= Assigned task =
Find how many lines of the following entries contain "requires". Reply with the number alone.

= Provided material =
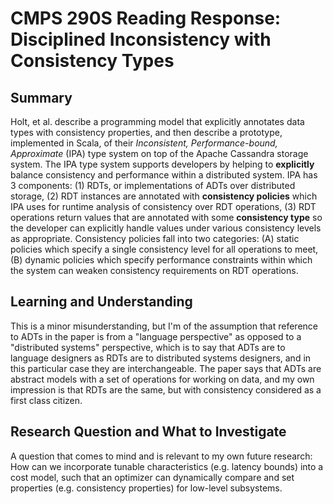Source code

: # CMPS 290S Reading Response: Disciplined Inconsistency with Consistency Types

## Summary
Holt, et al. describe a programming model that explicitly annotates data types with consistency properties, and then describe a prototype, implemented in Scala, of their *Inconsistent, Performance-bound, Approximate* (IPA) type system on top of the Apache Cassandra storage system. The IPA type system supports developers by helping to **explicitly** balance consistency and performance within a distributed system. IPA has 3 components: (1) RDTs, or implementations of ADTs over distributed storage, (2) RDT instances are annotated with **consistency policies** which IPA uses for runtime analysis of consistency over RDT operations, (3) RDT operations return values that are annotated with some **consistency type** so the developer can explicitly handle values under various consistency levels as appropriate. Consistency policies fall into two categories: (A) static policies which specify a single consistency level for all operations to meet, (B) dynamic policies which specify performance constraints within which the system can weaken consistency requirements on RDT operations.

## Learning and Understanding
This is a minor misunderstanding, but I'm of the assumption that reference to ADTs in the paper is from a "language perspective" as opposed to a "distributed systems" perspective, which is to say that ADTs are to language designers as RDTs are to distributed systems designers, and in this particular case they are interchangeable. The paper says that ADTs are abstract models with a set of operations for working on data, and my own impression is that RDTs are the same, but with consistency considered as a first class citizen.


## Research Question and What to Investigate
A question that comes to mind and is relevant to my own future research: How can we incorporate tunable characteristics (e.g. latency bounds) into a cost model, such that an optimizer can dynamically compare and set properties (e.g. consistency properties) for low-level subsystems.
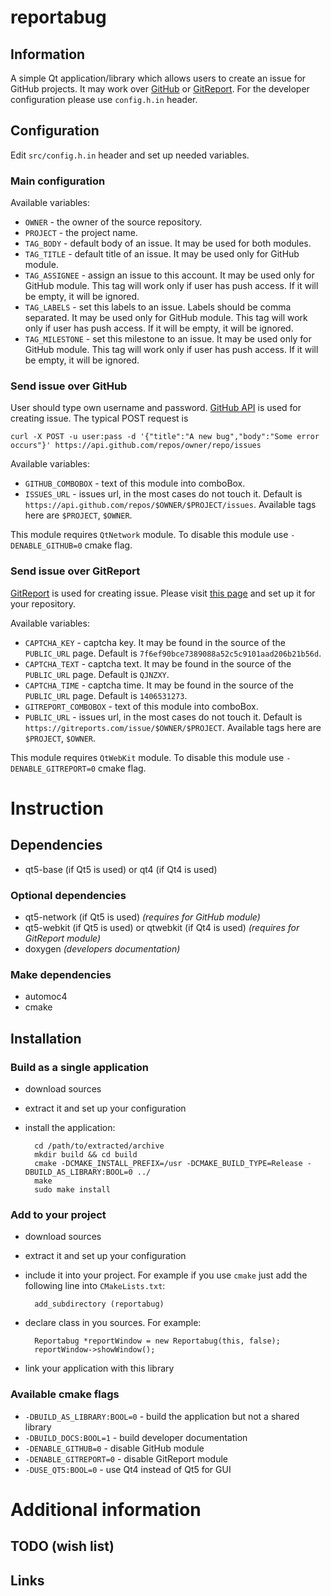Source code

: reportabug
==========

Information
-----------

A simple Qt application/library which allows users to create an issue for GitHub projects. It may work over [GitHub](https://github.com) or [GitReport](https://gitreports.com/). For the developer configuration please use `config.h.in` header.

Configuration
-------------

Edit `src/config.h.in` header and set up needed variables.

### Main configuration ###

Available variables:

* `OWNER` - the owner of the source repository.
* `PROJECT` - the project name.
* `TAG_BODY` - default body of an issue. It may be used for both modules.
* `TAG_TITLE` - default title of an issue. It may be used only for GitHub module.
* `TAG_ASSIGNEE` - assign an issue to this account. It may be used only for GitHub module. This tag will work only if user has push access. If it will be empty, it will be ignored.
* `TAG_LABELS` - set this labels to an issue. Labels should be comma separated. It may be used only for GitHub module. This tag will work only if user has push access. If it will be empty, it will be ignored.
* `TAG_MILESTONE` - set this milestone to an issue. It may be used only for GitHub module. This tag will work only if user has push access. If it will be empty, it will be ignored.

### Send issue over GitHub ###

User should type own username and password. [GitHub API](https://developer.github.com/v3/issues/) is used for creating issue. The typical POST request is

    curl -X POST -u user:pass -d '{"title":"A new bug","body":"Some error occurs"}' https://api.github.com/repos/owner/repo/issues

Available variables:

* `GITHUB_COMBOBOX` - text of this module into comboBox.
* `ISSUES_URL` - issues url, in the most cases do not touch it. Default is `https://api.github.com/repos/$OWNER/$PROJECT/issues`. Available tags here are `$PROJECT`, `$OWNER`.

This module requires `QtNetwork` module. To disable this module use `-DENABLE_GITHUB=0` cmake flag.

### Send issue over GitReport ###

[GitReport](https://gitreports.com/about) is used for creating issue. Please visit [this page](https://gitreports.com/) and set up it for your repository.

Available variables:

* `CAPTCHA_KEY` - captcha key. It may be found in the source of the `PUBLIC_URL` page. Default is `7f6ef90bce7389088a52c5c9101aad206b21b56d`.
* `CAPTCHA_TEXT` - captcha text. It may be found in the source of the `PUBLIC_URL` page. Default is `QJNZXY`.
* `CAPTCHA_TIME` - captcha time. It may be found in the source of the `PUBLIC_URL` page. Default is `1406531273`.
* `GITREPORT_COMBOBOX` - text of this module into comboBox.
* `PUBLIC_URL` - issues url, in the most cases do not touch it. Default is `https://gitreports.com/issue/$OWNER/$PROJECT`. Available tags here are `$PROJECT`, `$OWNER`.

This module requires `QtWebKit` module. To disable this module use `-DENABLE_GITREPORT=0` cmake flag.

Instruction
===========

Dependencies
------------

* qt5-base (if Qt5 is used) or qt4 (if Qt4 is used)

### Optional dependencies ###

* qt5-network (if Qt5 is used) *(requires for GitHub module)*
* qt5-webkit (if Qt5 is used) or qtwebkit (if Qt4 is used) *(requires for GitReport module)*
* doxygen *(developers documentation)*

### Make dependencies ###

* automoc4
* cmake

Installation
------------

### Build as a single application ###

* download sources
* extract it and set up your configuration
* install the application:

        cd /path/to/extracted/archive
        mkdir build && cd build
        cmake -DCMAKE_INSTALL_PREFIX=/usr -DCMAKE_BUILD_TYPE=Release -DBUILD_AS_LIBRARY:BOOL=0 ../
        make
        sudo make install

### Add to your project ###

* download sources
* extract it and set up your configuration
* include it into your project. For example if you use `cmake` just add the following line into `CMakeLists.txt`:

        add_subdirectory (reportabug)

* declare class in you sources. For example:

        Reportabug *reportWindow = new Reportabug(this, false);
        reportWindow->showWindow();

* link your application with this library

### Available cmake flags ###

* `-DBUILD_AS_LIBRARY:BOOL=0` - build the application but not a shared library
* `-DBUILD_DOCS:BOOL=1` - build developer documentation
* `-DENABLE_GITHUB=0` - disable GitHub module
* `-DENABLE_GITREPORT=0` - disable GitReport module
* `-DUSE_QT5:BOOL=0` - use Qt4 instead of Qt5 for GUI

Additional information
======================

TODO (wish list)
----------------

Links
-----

==

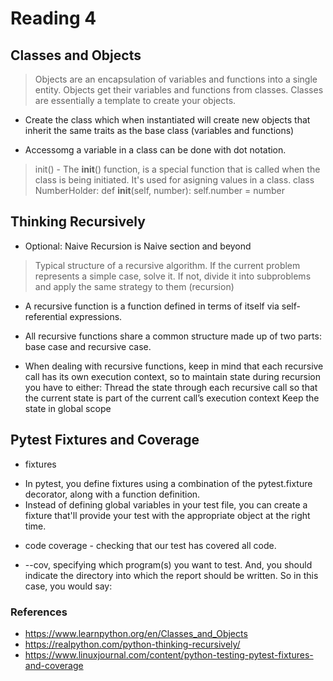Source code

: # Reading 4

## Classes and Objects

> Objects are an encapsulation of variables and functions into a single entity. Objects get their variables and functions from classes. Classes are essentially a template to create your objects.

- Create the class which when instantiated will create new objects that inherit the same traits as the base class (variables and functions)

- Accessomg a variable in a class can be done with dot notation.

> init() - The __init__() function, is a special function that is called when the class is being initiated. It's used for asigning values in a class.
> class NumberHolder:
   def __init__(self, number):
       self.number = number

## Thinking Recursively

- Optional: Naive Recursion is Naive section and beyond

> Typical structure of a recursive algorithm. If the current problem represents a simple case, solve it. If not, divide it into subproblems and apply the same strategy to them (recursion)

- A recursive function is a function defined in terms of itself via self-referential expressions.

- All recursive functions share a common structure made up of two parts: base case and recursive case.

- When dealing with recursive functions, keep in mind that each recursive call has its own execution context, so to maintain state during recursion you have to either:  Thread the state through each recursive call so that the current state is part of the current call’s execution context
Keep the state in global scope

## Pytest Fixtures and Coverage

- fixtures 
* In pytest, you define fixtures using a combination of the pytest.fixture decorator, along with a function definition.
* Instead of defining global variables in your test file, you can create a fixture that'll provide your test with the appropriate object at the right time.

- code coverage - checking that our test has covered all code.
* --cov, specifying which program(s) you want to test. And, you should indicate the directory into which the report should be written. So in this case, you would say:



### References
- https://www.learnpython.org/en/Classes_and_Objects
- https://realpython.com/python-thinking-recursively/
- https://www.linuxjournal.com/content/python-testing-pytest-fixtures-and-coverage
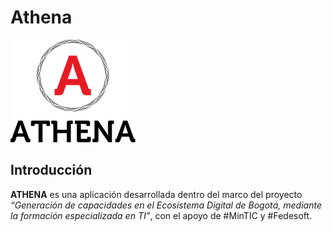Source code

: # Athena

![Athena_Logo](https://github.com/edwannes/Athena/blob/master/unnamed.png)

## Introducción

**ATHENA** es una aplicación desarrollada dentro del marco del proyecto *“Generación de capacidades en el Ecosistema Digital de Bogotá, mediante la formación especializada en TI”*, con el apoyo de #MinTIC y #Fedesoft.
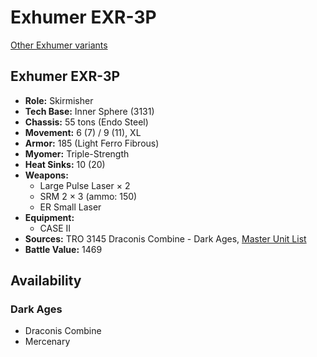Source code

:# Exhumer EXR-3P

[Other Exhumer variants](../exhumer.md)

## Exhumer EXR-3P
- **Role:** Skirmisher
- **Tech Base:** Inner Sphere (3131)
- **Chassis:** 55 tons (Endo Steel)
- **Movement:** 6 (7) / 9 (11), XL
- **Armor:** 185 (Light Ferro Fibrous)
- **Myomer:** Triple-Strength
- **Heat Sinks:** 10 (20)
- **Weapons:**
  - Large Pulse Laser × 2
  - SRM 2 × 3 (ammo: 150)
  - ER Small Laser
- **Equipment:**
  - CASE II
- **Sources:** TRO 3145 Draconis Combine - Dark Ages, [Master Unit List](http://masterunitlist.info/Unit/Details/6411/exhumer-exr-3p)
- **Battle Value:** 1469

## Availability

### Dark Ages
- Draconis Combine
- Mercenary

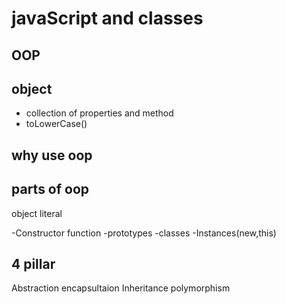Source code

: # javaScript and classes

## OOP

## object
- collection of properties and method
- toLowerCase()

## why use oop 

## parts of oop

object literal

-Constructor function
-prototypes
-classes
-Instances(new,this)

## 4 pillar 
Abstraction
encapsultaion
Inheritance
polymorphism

...

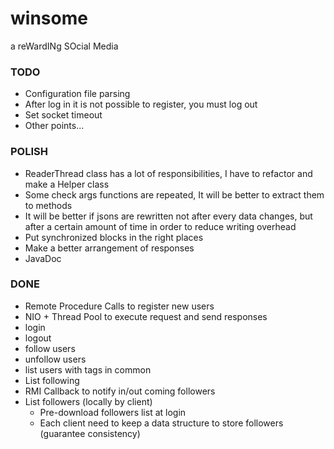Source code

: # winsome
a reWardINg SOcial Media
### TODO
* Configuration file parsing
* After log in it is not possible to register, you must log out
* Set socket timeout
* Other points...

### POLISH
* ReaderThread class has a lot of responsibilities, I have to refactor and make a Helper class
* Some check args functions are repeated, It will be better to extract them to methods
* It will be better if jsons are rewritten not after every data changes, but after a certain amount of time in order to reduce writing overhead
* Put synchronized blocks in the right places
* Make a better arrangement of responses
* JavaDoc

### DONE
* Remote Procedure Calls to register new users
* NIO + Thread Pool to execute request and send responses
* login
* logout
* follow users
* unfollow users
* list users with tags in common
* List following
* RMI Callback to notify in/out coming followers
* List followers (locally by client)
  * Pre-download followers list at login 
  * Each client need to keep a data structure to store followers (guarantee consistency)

= Written response =
4